離婚前提の妻でも溺愛されています
「いい加減にして下さい」

雫をかばう恭太郞の声を遮り、蒼真は声をあげた。

「お帰り下さい。今後お会いするつもりもありません」

「な、なんだよ蒼真。そこまで怒ることないだろ。俺は蒼真と会社のことを考えてだな」

悪びれる様子もなくヘラヘラ笑う常務を軽く睨むと、蒼真は麗美にまっすぐ向き合った。

「何度来られても、見合いするつもりはありません。もちろん結婚なんて論外です」

「で、でも……」

「それでは、失礼します」

蒼真は悔しげに唇をかみしめる麗美に仰々しい仕草で頭を下げ、くるりと背を向けた。

社長や各国の大使たちが歓談している輪を見つけ、迷うことなく足を向けた。

外国語が苦手で社長とも関係がいいとはいえない常務が、そこまで追ってくるとは思えないからだ。
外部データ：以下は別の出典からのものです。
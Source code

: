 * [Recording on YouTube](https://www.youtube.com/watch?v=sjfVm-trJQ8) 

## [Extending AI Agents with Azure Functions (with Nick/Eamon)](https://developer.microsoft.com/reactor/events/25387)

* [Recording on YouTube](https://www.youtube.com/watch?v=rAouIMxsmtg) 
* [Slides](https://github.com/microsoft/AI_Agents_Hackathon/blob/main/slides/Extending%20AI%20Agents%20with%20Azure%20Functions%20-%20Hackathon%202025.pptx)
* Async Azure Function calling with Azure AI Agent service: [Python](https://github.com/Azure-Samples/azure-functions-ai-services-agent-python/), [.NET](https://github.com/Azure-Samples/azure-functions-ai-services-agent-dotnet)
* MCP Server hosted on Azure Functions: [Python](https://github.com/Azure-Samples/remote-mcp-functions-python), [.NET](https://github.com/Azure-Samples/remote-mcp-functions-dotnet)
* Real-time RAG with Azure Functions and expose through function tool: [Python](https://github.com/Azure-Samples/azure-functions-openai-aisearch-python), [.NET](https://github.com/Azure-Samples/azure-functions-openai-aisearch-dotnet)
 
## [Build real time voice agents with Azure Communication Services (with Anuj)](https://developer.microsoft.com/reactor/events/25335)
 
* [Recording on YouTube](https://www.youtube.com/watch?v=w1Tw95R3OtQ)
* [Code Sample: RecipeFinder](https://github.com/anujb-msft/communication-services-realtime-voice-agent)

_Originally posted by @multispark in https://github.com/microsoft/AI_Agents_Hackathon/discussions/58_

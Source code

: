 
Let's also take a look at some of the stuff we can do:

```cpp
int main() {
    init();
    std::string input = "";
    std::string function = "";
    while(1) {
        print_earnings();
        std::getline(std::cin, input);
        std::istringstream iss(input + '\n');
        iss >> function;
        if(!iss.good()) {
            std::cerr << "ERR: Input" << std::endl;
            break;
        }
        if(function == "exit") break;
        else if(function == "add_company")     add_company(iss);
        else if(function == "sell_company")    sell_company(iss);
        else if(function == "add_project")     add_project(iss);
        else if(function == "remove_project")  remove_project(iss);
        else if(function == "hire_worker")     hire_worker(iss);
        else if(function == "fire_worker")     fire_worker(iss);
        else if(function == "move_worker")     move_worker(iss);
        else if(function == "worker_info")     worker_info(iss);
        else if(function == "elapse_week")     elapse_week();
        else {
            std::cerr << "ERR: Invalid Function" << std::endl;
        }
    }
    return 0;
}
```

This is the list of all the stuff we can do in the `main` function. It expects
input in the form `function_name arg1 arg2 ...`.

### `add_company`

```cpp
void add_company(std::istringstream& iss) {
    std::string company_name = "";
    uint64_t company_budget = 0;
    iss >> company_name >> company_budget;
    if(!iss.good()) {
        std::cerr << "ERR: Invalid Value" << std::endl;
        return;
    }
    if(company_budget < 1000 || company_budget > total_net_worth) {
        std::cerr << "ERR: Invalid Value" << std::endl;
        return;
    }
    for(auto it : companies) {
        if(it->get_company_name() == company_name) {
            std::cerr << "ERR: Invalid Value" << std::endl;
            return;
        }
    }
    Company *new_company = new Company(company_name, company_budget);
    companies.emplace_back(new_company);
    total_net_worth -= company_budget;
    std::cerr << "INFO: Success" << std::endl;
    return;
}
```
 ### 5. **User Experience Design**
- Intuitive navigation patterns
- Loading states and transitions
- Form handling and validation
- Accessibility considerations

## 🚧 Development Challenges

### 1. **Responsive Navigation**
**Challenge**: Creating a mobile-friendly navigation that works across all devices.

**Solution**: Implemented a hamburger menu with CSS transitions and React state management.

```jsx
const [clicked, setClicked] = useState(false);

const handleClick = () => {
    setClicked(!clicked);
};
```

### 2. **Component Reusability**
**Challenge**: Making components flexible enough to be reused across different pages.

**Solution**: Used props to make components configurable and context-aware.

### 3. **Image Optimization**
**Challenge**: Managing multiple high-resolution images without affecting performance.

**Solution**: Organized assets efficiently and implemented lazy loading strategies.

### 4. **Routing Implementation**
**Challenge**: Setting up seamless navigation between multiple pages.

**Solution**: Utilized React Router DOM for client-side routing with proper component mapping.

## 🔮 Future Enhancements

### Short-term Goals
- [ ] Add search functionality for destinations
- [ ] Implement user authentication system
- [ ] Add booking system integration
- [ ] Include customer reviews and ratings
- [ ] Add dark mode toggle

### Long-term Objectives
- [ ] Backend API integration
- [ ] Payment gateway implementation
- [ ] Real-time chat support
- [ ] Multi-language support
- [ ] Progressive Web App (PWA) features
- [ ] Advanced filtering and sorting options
「あのわがままご令嬢、俺の雫によくもあんなことを言ってくれたな。今度来たら塩をまいて追い返してやる。いや、頭から一袋まるまるかけてやる」

蒼真のあとをついて歩きながら、恭太郞がぷんぷん怒っている。

「やめておけ、塩がもったいない」

どこかずれている恭太郞の言葉に、苛立ちで強張っていた蒼真の身体が一気に脱力する。

「そうよ。食べ物を大切にしないとお姉ちゃんに怒られるよ。皿洗いもさせてもらえなくなるかも」

恭太郞の傍らを歩きながら、雫がクスクス笑いながらたしなめている。